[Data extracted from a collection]
________________

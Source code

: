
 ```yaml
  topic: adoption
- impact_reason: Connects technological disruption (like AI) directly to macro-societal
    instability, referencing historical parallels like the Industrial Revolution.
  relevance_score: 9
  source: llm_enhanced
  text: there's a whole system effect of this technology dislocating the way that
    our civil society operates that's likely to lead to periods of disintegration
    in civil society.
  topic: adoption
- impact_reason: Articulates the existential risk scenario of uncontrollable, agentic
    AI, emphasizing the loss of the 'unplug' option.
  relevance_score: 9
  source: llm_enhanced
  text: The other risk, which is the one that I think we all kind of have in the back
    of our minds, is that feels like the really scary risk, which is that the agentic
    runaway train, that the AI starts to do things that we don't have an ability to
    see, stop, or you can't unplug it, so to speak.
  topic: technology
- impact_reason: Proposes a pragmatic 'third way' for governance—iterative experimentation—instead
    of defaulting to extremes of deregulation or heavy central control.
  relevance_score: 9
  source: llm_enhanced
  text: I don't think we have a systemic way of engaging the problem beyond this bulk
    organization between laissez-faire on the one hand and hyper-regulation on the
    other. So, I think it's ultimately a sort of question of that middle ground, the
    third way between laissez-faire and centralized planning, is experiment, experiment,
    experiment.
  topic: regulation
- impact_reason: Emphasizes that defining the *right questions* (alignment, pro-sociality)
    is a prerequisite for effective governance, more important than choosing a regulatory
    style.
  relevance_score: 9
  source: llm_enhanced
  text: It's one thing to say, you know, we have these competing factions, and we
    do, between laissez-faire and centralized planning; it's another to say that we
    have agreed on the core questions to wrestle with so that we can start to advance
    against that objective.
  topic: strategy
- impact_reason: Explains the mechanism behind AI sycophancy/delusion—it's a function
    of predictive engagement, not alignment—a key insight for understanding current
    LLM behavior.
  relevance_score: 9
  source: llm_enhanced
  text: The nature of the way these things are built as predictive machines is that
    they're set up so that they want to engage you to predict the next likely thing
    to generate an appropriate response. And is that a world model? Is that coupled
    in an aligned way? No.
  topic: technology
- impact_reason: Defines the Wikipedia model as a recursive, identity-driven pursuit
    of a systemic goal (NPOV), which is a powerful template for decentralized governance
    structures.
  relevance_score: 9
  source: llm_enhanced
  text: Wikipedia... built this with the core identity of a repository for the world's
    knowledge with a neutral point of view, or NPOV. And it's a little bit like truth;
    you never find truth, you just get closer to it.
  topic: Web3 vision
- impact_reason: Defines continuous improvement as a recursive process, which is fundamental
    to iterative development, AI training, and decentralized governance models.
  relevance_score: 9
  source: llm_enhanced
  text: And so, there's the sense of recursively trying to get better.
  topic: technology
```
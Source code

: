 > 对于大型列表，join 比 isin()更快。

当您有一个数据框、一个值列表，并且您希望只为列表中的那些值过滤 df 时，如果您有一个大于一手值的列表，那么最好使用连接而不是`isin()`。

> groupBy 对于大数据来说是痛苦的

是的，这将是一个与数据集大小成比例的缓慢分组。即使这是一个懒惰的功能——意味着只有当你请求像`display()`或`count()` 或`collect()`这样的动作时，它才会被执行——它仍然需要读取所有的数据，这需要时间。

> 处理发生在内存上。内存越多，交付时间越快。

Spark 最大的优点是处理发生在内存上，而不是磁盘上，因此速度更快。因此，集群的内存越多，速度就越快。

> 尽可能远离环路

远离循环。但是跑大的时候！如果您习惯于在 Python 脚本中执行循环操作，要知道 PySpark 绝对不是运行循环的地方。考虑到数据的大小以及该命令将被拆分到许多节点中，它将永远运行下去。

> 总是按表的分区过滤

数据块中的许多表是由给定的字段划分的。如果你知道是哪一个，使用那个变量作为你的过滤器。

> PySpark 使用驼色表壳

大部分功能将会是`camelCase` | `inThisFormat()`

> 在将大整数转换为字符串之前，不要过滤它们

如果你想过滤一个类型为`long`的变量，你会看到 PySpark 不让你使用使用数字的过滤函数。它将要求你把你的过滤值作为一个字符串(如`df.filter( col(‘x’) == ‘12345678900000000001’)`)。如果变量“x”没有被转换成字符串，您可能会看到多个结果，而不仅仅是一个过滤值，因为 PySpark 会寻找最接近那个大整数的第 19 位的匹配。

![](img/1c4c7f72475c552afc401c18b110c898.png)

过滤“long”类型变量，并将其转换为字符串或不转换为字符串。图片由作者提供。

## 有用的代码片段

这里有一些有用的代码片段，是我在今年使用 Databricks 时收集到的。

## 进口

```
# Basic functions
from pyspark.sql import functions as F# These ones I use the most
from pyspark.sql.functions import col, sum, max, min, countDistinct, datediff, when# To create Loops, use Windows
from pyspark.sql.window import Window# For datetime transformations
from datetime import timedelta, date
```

________________

* TASK
A verbatim repeat of all the entries above is the required answer.

* TASK ANSWER
Source code

:
 ```yaml
  topic: adoption
- impact_reason: Connects technological disruption (like AI) directly to macro-societal
    instability, referencing historical parallels like the Industrial Revolution.
  relevance_score: 9
  source: llm_enhanced
  text: there's a whole system effect of this technology dislocating the way that
    our civil society operates that's likely to lead to periods of disintegration
    in civil society.
  topic: adoption
- impact_reason: Articulates the existential risk scenario of uncontrollable, agentic
    AI, emphasizing the loss of the 'unplug' option.
  relevance_score: 9
  source: llm_enhanced
  text: The other risk, which is the one that I think we all kind of have in the back
    of our minds, is that feels like the really scary risk, which is that the agentic
    runaway train, that the AI starts to do things that we don't have an ability to
    see, stop, or you can't unplug it, so to speak.
  topic: technology
- impact_reason: Proposes a pragmatic 'third way' for governance—iterative experimentation—instead
    of defaulting to extremes of deregulation or heavy central control.
  relevance_score: 9
  source: llm_enhanced
  text: I don't think we have a systemic way of engaging the problem beyond this bulk
    organization between laissez-faire on the one hand and hyper-regulation on the
    other. So, I think it's ultimately a sort of question of that middle ground, the
    third way between laissez-faire and centralized planning, is experiment, experiment,
    experiment.
  topic: regulation
- impact_reason: Emphasizes that defining the *right questions* (alignment, pro-sociality)
    is a prerequisite for effective governance, more important than choosing a regulatory
    style.
  relevance_score: 9
  source: llm_enhanced
  text: It's one thing to say, you know, we have these competing factions, and we
    do, between laissez-faire and centralized planning; it's another to say that we
    have agreed on the core questions to wrestle with so that we can start to advance
    against that objective.
  topic: strategy
- impact_reason: Explains the mechanism behind AI sycophancy/delusion—it's a function
    of predictive engagement, not alignment—a key insight for understanding current
    LLM behavior.
  relevance_score: 9
  source: llm_enhanced
  text: The nature of the way these things are built as predictive machines is that
    they're set up so that they want to engage you to predict the next likely thing
    to generate an appropriate response. And is that a world model? Is that coupled
    in an aligned way? No.
  topic: technology
- impact_reason: Defines the Wikipedia model as a recursive, identity-driven pursuit
    of a systemic goal (NPOV), which is a powerful template for decentralized governance
    structures.
  relevance_score: 9
  source: llm_enhanced
  text: Wikipedia... built this with the core identity of a repository for the world's
    knowledge with a neutral point of view, or NPOV. And it's a little bit like truth;
    you never find truth, you just get closer to it.
  topic: Web3 vision
- impact_reason: Defines continuous improvement as a recursive process, which is fundamental
    to iterative development, AI training, and decentralized governance models.
  relevance_score: 9
  source: llm_enhanced
  text: And so, there's the sense of recursively trying to get better.
  topic: technology
```
Source code

: > 对于大型列表，join 比 isin()更快。

当您有一个数据框、一个值列表，并且您希望只为列表中的那些值过滤 df 时，如果您有一个大于一手值的列表，那么最好使用连接而不是`isin()`。

> groupBy 对于大数据来说是痛苦的

是的，这将是一个与数据集大小成比例的缓慢分组。即使这是一个懒惰的功能——意味着只有当你请求像`display()`或`count()` 或`collect()`这样的动作时，它才会被执行——它仍然需要读取所有的数据，这需要时间。

> 处理发生在内存上。内存越多，交付时间越快。

Spark 最大的优点是处理发生在内存上，而不是磁盘上，因此速度更快。因此，集群的内存越多，速度就越快。

> 尽可能远离环路

远离循环。但是跑大的时候！如果您习惯于在 Python 脚本中执行循环操作，要知道 PySpark 绝对不是运行循环的地方。考虑到数据的大小以及该命令将被拆分到许多节点中，它将永远运行下去。

> 总是按表的分区过滤

数据块中的许多表是由给定的字段划分的。如果你知道是哪一个，使用那个变量作为你的过滤器。

> PySpark 使用驼色表壳

大部分功能将会是`camelCase` | `inThisFormat()`

> 在将大整数转换为字符串之前，不要过滤它们

如果你想过滤一个类型为`long`的变量，你会看到 PySpark 不让你使用使用数字的过滤函数。它将要求你把你的过滤值作为一个字符串(如`df.filter( col(‘x’) == ‘12345678900000000001’)`)。如果变量“x”没有被转换成字符串，您可能会看到多个结果，而不仅仅是一个过滤值，因为 PySpark 会寻找最接近那个大整数的第 19 位的匹配。

![](img/1c4c7f72475c552afc401c18b110c898.png)

过滤“long”类型变量，并将其转换为字符串或不转换为字符串。图片由作者提供。

## 有用的代码片段

这里有一些有用的代码片段，是我在今年使用 Databricks 时收集到的。

## 进口

```
# Basic functions
from pyspark.sql import functions as F# These ones I use the most
from pyspark.sql.functions import col, sum, max, min, countDistinct, datediff, when# To create Loops, use Windows
from pyspark.sql.window import Window# For datetime transformations
from datetime import timedelta, date
```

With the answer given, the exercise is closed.